## What to do
All of the records shown below need to be copied with no differences.

─── Input records ───

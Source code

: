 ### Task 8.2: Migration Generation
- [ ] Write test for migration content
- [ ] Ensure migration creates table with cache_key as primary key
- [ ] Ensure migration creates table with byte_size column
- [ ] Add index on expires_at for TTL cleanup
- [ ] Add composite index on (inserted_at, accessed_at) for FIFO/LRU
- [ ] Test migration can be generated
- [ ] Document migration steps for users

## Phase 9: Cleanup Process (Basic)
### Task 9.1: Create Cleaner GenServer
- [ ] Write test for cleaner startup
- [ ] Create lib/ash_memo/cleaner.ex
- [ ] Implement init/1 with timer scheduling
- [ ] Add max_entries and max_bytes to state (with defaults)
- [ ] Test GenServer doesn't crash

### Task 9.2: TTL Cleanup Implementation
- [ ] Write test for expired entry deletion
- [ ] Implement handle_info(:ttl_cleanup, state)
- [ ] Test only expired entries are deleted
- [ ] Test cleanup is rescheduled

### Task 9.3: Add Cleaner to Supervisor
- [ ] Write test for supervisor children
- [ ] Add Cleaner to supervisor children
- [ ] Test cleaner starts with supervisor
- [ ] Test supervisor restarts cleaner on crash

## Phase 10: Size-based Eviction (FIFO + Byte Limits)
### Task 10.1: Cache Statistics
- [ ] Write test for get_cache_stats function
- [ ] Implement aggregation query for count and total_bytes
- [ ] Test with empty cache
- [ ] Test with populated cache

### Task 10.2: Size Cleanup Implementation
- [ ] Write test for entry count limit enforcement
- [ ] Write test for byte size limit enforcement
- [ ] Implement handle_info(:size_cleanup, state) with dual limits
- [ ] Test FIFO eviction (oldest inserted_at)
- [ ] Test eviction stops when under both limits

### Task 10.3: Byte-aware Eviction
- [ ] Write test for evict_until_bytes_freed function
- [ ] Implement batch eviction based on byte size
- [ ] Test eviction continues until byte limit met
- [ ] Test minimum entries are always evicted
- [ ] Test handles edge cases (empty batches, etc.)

───

## Solution to this problem
Source code

: ### Task 8.2: Migration Generation
- [ ] Write test for migration content
- [ ] Ensure migration creates table with cache_key as primary key
- [ ] Ensure migration creates table with byte_size column
- [ ] Add index on expires_at for TTL cleanup
- [ ] Add composite index on (inserted_at, accessed_at) for FIFO/LRU
- [ ] Test migration can be generated
- [ ] Document migration steps for users

## Phase 9: Cleanup Process (Basic)
### Task 9.1: Create Cleaner GenServer
- [ ] Write test for cleaner startup
- [ ] Create lib/ash_memo/cleaner.ex
- [ ] Implement init/1 with timer scheduling
- [ ] Add max_entries and max_bytes to state (with defaults)
- [ ] Test GenServer doesn't crash

### Task 9.2: TTL Cleanup Implementation
- [ ] Write test for expired entry deletion
- [ ] Implement handle_info(:ttl_cleanup, state)
- [ ] Test only expired entries are deleted
- [ ] Test cleanup is rescheduled

### Task 9.3: Add Cleaner to Supervisor
- [ ] Write test for supervisor children
- [ ] Add Cleaner to supervisor children
- [ ] Test cleaner starts with supervisor
- [ ] Test supervisor restarts cleaner on crash

## Phase 10: Size-based Eviction (FIFO + Byte Limits)
### Task 10.1: Cache Statistics
- [ ] Write test for get_cache_stats function
- [ ] Implement aggregation query for count and total_bytes
- [ ] Test with empty cache
- [ ] Test with populated cache

### Task 10.2: Size Cleanup Implementation
- [ ] Write test for entry count limit enforcement
- [ ] Write test for byte size limit enforcement
- [ ] Implement handle_info(:size_cleanup, state) with dual limits
- [ ] Test FIFO eviction (oldest inserted_at)
- [ ] Test eviction stops when under both limits

### Task 10.3: Byte-aware Eviction
- [ ] Write test for evict_until_bytes_freed function
- [ ] Implement batch eviction based on byte size
- [ ] Test eviction continues until byte limit met
- [ ] Test minimum entries are always evicted
- [ ] Test handles edge cases (empty batches, etc.)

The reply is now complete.